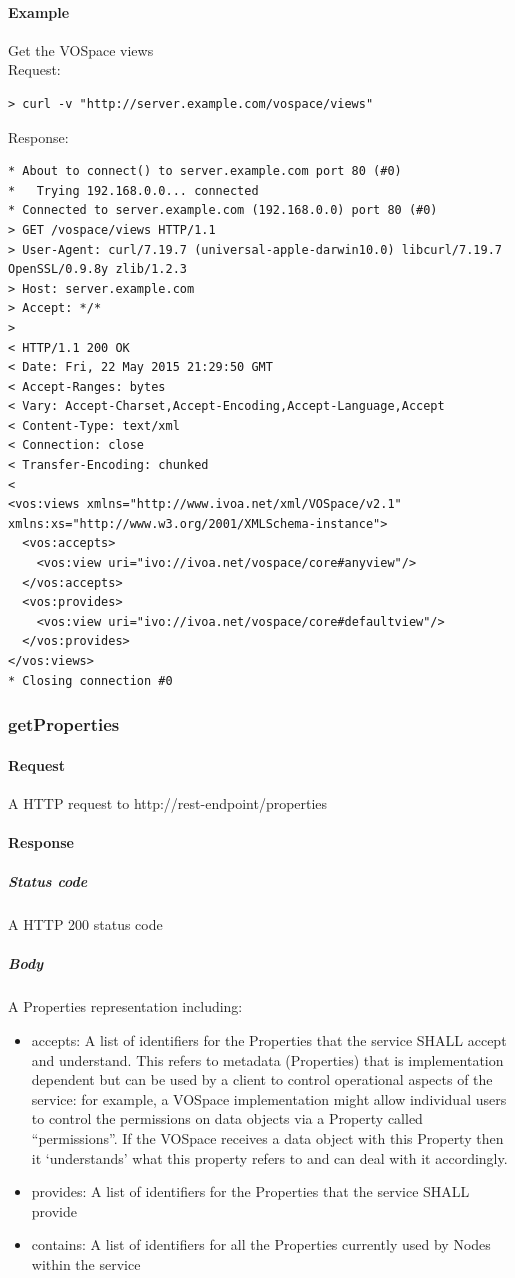 \documentclass[11pt,a4paper]{ivoa}
\begin{document}
\paragraph{Example}
Get the VOSpace views
\\[5px]
\noindent
Request:
\begin{lstlisting}
> curl -v "http://server.example.com/vospace/views"
\end{lstlisting}
Response:
\begin{lstlisting}
* About to connect() to server.example.com port 80 (#0)
*   Trying 192.168.0.0... connected
* Connected to server.example.com (192.168.0.0) port 80 (#0)
> GET /vospace/views HTTP/1.1
> User-Agent: curl/7.19.7 (universal-apple-darwin10.0) libcurl/7.19.7 OpenSSL/0.9.8y zlib/1.2.3
> Host: server.example.com
> Accept: */*
>
< HTTP/1.1 200 OK
< Date: Fri, 22 May 2015 21:29:50 GMT
< Accept-Ranges: bytes
< Vary: Accept-Charset,Accept-Encoding,Accept-Language,Accept
< Content-Type: text/xml
< Connection: close
< Transfer-Encoding: chunked
<
<vos:views xmlns="http://www.ivoa.net/xml/VOSpace/v2.1" xmlns:xs="http://www.w3.org/2001/XMLSchema-instance">
  <vos:accepts>
    <vos:view uri="ivo://ivoa.net/vospace/core#anyview"/>
  </vos:accepts>
  <vos:provides>
    <vos:view uri="ivo://ivoa.net/vospace/core#defaultview"/>
  </vos:provides>
</vos:views>
* Closing connection #0
\end{lstlisting}

\subsubsection{getProperties}
\label{subsubsec:getproperties}

\paragraph{Request}
A HTTP request to http://rest-endpoint/properties

\paragraph{Response}
\subparagraph{Status code} A HTTP 200 status code
\subparagraph{Body}
A Properties representation including:
\begin{itemize}
    \item accepts: A list of identifiers for the Properties that the service SHALL accept and understand. This refers to metadata (Properties) that is implementation dependent but can be used by a client to control operational aspects of the service: for example, a VOSpace implementation might allow individual users to control the permissions on data objects via a Property called ``permissions''. If the VOSpace receives a data object with this Property then it `understands' what this property refers to and can deal with it accordingly.
    \item provides: A list of identifiers for the Properties that the service SHALL provide
    \item contains: A list of identifiers for all the Properties currently used by Nodes within the service
\end{itemize}
\end{document}

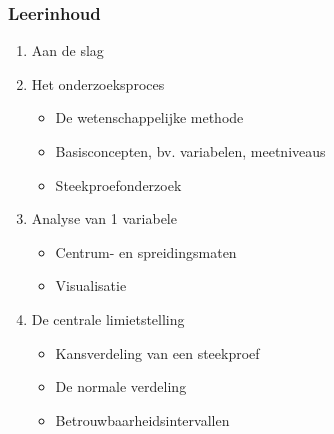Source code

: \documentclass[aspectratio=169]{beamer}
\begin{document}
\begin{frame}
  \frametitle{Leerinhoud}
  
  \begin{enumerate}
    \item Aan de slag
    \item Het onderzoeksproces
    \begin{itemize}
      \item De wetenschappelijke methode
      \item Basisconcepten, bv. variabelen, meetniveaus
      \item Steekproefonderzoek
    \end{itemize}
    \item Analyse van 1 variabele
    \begin{itemize}
      \item Centrum- en spreidingsmaten
      \item Visualisatie
    \end{itemize}
    \item De centrale limietstelling
    \begin{itemize}
      \item Kansverdeling van een steekproef
      \item De normale verdeling
      \item Betrouwbaarheidsintervallen
    \end{itemize}
  \end{enumerate}

\end{frame}
\end{document}
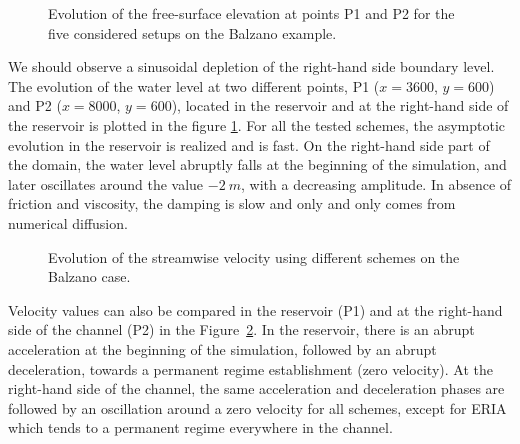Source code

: \begin{figure}[H]
\begin{minipage}[t]{0.5\textwidth}
 \centering
\end{minipage}%
\begin{minipage}[t]{0.5\textwidth}
 \centering
\end{minipage}
\caption{Evolution of the free-surface elevation at points P1 and P2 for the five considered setups on the Balzano example.}
\label{fig:balzano:temporalSL}
\end{figure}

We should observe a sinusoidal depletion of the right-hand side boundary level.
The evolution of the water level at two different points, P1 ($x=3600$, $y=600$) and P2 ($x=8000$, $y=600$), located in the reservoir and at the right-hand side of the reservoir is plotted in the figure \ref{fig:balzano:temporalSL}.
For all the tested schemes, the asymptotic evolution in the reservoir is realized and is fast.
On the right-hand side part of the domain, the water level abruptly falls at the beginning of
the simulation, and later oscillates around the value $-2~m$,
with a decreasing amplitude. In absence of friction and viscosity, the damping is slow and only 
and only comes from numerical diffusion.

\begin{figure}[H]
\begin{minipage}[t]{0.5\textwidth}
 \centering
\end{minipage}%
\begin{minipage}[t]{0.5\textwidth}
 \centering
\end{minipage}
\caption{Evolution of the streamwise velocity using different schemes on the Balzano case.}
\label{fig:balzano:temporalU}
\end{figure}

Velocity values can also be compared in the reservoir (P1) and at the right-hand side of the channel (P2) in the Figure~\ref{fig:balzano:temporalU}.
In the reservoir, there is an abrupt acceleration at the beginning of the simulation, followed by an
abrupt deceleration, towards a permanent regime establishment (zero velocity).
At the right-hand side of the channel, the same acceleration and deceleration
phases are followed by an oscillation around a zero velocity for all schemes,
except for ERIA which tends to a permanent regime everywhere in the channel.

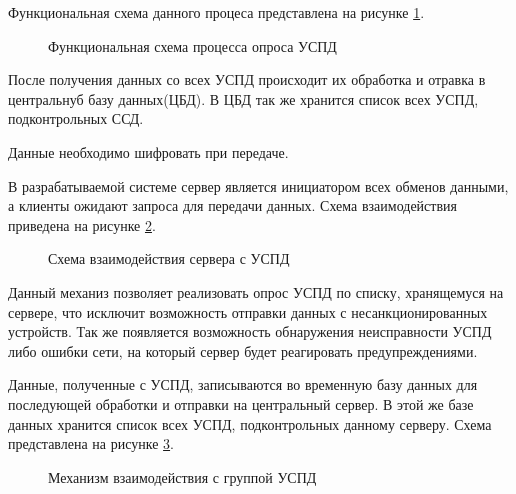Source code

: Функциональная схема данного процеса представлена на рисунке \ref{img:main_idef0}.

\begin{figure}[!Ht]
 \caption{Функциональная схема процесса опроса УСПД}
 \label{img:main_idef0}
\end{figure}

После получения данных со всех УСПД происходит их обработка и отравка в центральнуб базу данных(ЦБД). В ЦБД так же хранится список всех УСПД, подконтрольных ССД.

Данные необходимо шифровать при передаче.

В разрабатываемой системе сервер является инициатором всех обменов данными, а клиенты ожидают запроса для передачи данных. Схема взаимодействия приведена на рисунке \ref{scheme2:scheme2}.

\begin{figure}[!ht]
 \caption{Схема взаимодействия сервера с УСПД}
 \label{scheme2:scheme2}
\end{figure}

Данный механиз позволяет реализовать опрос УСПД по списку, хранящемуся на сервере, что исключит возможность отправки данных с несанкционированных устройств. Так же появляется возможность обнаружения неисправности УСПД либо ошибки сети, на который сервер будет реагировать предупреждениями. 

Данные, полученные с УСПД, записываются во временную базу данных для последующей обработки и отправки на центральный сервер. В этой же базе данных хранится список всех УСПД, подконтрольных данному серверу. Схема представлена на рисунке \ref{scheme3:scheme3}.

\begin{figure}[!ht]
 \caption{Механизм взаимодействия с группой УСПД}
 \label{scheme3:scheme3}
\end{figure}


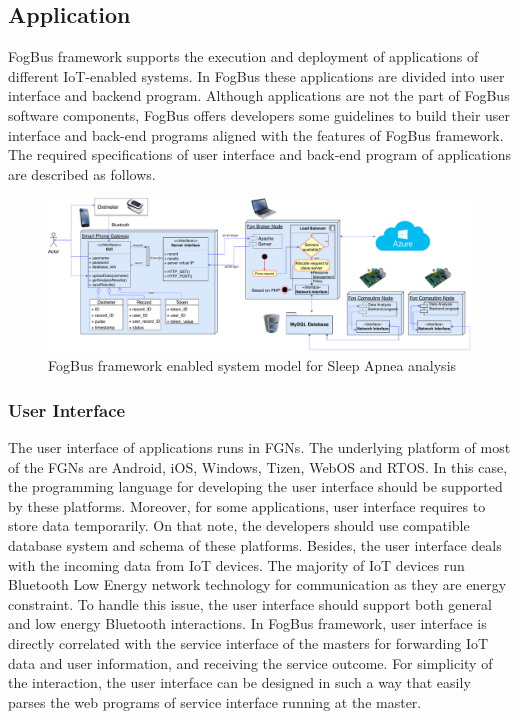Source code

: \documentclass[final,5p,times,twocolumn]{elsarticle}
\begin{document}
\subsection{Application}
FogBus framework supports the execution and deployment of applications of different IoT-enabled systems. In FogBus these applications are divided into user interface and backend program. Although applications are not the part of FogBus software components, FogBus offers developers some guidelines to build their user interface and back-end programs aligned with the features of FogBus framework. The required specifications of user interface and back-end program of applications are described as follows.  
%    
\begin{figure}[ht]
\centering 
\includegraphics[width=175mm]{model-with-interface.pdf}
\caption{FogBus framework enabled system model for Sleep Apnea analysis}
\label{Fig:pro_model}
\end{figure}
%
\subsubsection{User Interface}
The user interface of applications runs in FGNs. The underlying platform of most of the FGNs are Android, iOS, Windows, Tizen, WebOS and RTOS. In this case, the programming language for developing the user interface should be supported by these platforms. Moreover, for some applications, user interface requires to store data temporarily. On that note, the developers should use compatible database system and schema of these platforms. Besides, the user interface deals with the incoming data from IoT devices. The majority of IoT devices run Bluetooth Low Energy network technology for communication as they are energy constraint. To handle this issue, the user interface should support both general and low energy Bluetooth interactions. In FogBus framework, user interface is directly correlated with the service interface of the masters for forwarding IoT data and user information, and receiving the service outcome. For simplicity of the interaction, the user interface can be designed in such a way that easily parses the web programs of service interface running at the master. 
%
\end{document}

=-=-=-=-=

:: HOW TO COMPLETE THIS TASK ::
Print the lines from the beginning of the records up to and including the line containing "<vos:provides>", word for word, with no pictures.

:: EXERCISE ANSWER ::
 \documentclass[11pt,a4paper]{ivoa}
\begin{document}
\paragraph{Example}
Get the VOSpace views
\\[5px]
\noindent
Request:
\begin{lstlisting}
> curl -v "http://server.example.com/vospace/views"
\end{lstlisting}
Response:
\begin{lstlisting}
* About to connect() to server.example.com port 80 (#0)
*   Trying 192.168.0.0... connected
* Connected to server.example.com (192.168.0.0) port 80 (#0)
> GET /vospace/views HTTP/1.1
> User-Agent: curl/7.19.7 (universal-apple-darwin10.0) libcurl/7.19.7 OpenSSL/0.9.8y zlib/1.2.3
> Host: server.example.com
> Accept: */*
>
< HTTP/1.1 200 OK
< Date: Fri, 22 May 2015 21:29:50 GMT
< Accept-Ranges: bytes
< Vary: Accept-Charset,Accept-Encoding,Accept-Language,Accept
< Content-Type: text/xml
< Connection: close
< Transfer-Encoding: chunked
<
<vos:views xmlns="http://www.ivoa.net/xml/VOSpace/v2.1" xmlns:xs="http://www.w3.org/2001/XMLSchema-instance">
  <vos:accepts>
    <vos:view uri="ivo://ivoa.net/vospace/core#anyview"/>
  </vos:accepts>
  <vos:provides>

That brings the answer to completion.